======== RECORDS FOR THE TASK

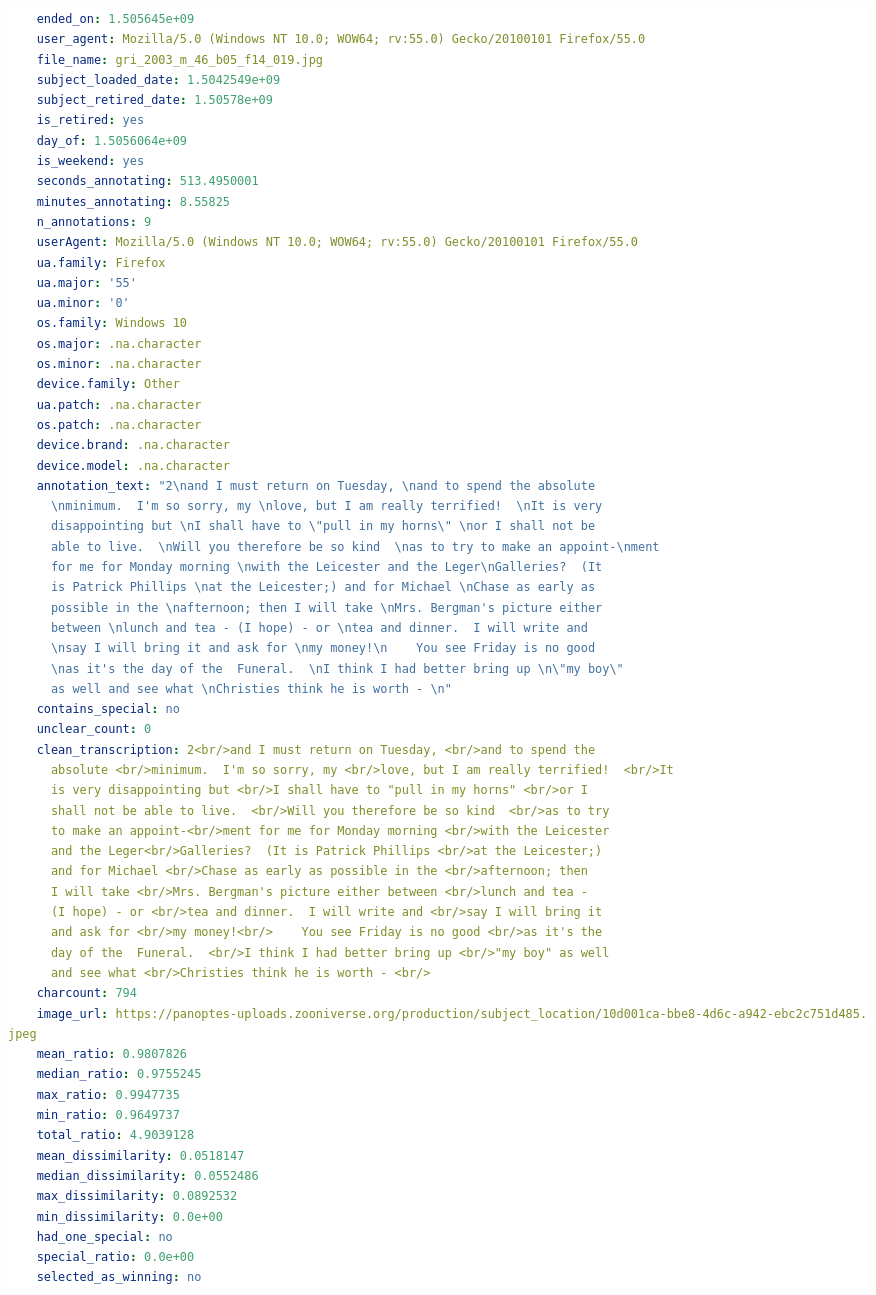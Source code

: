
 ```yaml
    ended_on: 1.505645e+09
    user_agent: Mozilla/5.0 (Windows NT 10.0; WOW64; rv:55.0) Gecko/20100101 Firefox/55.0
    file_name: gri_2003_m_46_b05_f14_019.jpg
    subject_loaded_date: 1.5042549e+09
    subject_retired_date: 1.50578e+09
    is_retired: yes
    day_of: 1.5056064e+09
    is_weekend: yes
    seconds_annotating: 513.4950001
    minutes_annotating: 8.55825
    n_annotations: 9
    userAgent: Mozilla/5.0 (Windows NT 10.0; WOW64; rv:55.0) Gecko/20100101 Firefox/55.0
    ua.family: Firefox
    ua.major: '55'
    ua.minor: '0'
    os.family: Windows 10
    os.major: .na.character
    os.minor: .na.character
    device.family: Other
    ua.patch: .na.character
    os.patch: .na.character
    device.brand: .na.character
    device.model: .na.character
    annotation_text: "2\nand I must return on Tuesday, \nand to spend the absolute
      \nminimum.  I'm so sorry, my \nlove, but I am really terrified!  \nIt is very
      disappointing but \nI shall have to \"pull in my horns\" \nor I shall not be
      able to live.  \nWill you therefore be so kind  \nas to try to make an appoint-\nment
      for me for Monday morning \nwith the Leicester and the Leger\nGalleries?  (It
      is Patrick Phillips \nat the Leicester;) and for Michael \nChase as early as
      possible in the \nafternoon; then I will take \nMrs. Bergman's picture either
      between \nlunch and tea - (I hope) - or \ntea and dinner.  I will write and
      \nsay I will bring it and ask for \nmy money!\n    You see Friday is no good
      \nas it's the day of the  Funeral.  \nI think I had better bring up \n\"my boy\"
      as well and see what \nChristies think he is worth - \n"
    contains_special: no
    unclear_count: 0
    clean_transcription: 2<br/>and I must return on Tuesday, <br/>and to spend the
      absolute <br/>minimum.  I'm so sorry, my <br/>love, but I am really terrified!  <br/>It
      is very disappointing but <br/>I shall have to "pull in my horns" <br/>or I
      shall not be able to live.  <br/>Will you therefore be so kind  <br/>as to try
      to make an appoint-<br/>ment for me for Monday morning <br/>with the Leicester
      and the Leger<br/>Galleries?  (It is Patrick Phillips <br/>at the Leicester;)
      and for Michael <br/>Chase as early as possible in the <br/>afternoon; then
      I will take <br/>Mrs. Bergman's picture either between <br/>lunch and tea -
      (I hope) - or <br/>tea and dinner.  I will write and <br/>say I will bring it
      and ask for <br/>my money!<br/>    You see Friday is no good <br/>as it's the
      day of the  Funeral.  <br/>I think I had better bring up <br/>"my boy" as well
      and see what <br/>Christies think he is worth - <br/>
    charcount: 794
    image_url: https://panoptes-uploads.zooniverse.org/production/subject_location/10d001ca-bbe8-4d6c-a942-ebc2c751d485.jpeg
    mean_ratio: 0.9807826
    median_ratio: 0.9755245
    max_ratio: 0.9947735
    min_ratio: 0.9649737
    total_ratio: 4.9039128
    mean_dissimilarity: 0.0518147
    median_dissimilarity: 0.0552486
    max_dissimilarity: 0.0892532
    min_dissimilarity: 0.0e+00
    had_one_special: no
    special_ratio: 0.0e+00
    selected_as_winning: no
```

================

:: WORK TASK ::
Give back an exact reproduction of the entries, with all pictures excluded.

:: RESULT ::
Source code

:
 ```yaml
    ended_on: 1.505645e+09
    user_agent: Mozilla/5.0 (Windows NT 10.0; WOW64; rv:55.0) Gecko/20100101 Firefox/55.0
    file_name: gri_2003_m_46_b05_f14_019.jpg
    subject_loaded_date: 1.5042549e+09
    subject_retired_date: 1.50578e+09
    is_retired: yes
    day_of: 1.5056064e+09
    is_weekend: yes
    seconds_annotating: 513.4950001
    minutes_annotating: 8.55825
    n_annotations: 9
    userAgent: Mozilla/5.0 (Windows NT 10.0; WOW64; rv:55.0) Gecko/20100101 Firefox/55.0
    ua.family: Firefox
    ua.major: '55'
    ua.minor: '0'
    os.family: Windows 10
    os.major: .na.character
    os.minor: .na.character
    device.family: Other
    ua.patch: .na.character
    os.patch: .na.character
    device.brand: .na.character
    device.model: .na.character
    annotation_text: "2\nand I must return on Tuesday, \nand to spend the absolute
      \nminimum.  I'm so sorry, my \nlove, but I am really terrified!  \nIt is very
      disappointing but \nI shall have to \"pull in my horns\" \nor I shall not be
      able to live.  \nWill you therefore be so kind  \nas to try to make an appoint-\nment
      for me for Monday morning \nwith the Leicester and the Leger\nGalleries?  (It
      is Patrick Phillips \nat the Leicester;) and for Michael \nChase as early as
      possible in the \nafternoon; then I will take \nMrs. Bergman's picture either
      between \nlunch and tea - (I hope) - or \ntea and dinner.  I will write and
      \nsay I will bring it and ask for \nmy money!\n    You see Friday is no good
      \nas it's the day of the  Funeral.  \nI think I had better bring up \n\"my boy\"
      as well and see what \nChristies think he is worth - \n"
    contains_special: no
    unclear_count: 0
    clean_transcription: 2<br/>and I must return on Tuesday, <br/>and to spend the
      absolute <br/>minimum.  I'm so sorry, my <br/>love, but I am really terrified!  <br/>It
      is very disappointing but <br/>I shall have to "pull in my horns" <br/>or I
      shall not be able to live.  <br/>Will you therefore be so kind  <br/>as to try
      to make an appoint-<br/>ment for me for Monday morning <br/>with the Leicester
      and the Leger<br/>Galleries?  (It is Patrick Phillips <br/>at the Leicester;)
      and for Michael <br/>Chase as early as possible in the <br/>afternoon; then
      I will take <br/>Mrs. Bergman's picture either between <br/>lunch and tea -
      (I hope) - or <br/>tea and dinner.  I will write and <br/>say I will bring it
      and ask for <br/>my money!<br/>    You see Friday is no good <br/>as it's the
      day of the  Funeral.  <br/>I think I had better bring up <br/>"my boy" as well
      and see what <br/>Christies think he is worth - <br/>
    charcount: 794
    image_url: https://panoptes-uploads.zooniverse.org/production/subject_location/10d001ca-bbe8-4d6c-a942-ebc2c751d485.jpeg
    mean_ratio: 0.9807826
    median_ratio: 0.9755245
    max_ratio: 0.9947735
    min_ratio: 0.9649737
    total_ratio: 4.9039128
    mean_dissimilarity: 0.0518147
    median_dissimilarity: 0.0552486
    max_dissimilarity: 0.0892532
    min_dissimilarity: 0.0e+00
    had_one_special: no
    special_ratio: 0.0e+00
    selected_as_winning: no
```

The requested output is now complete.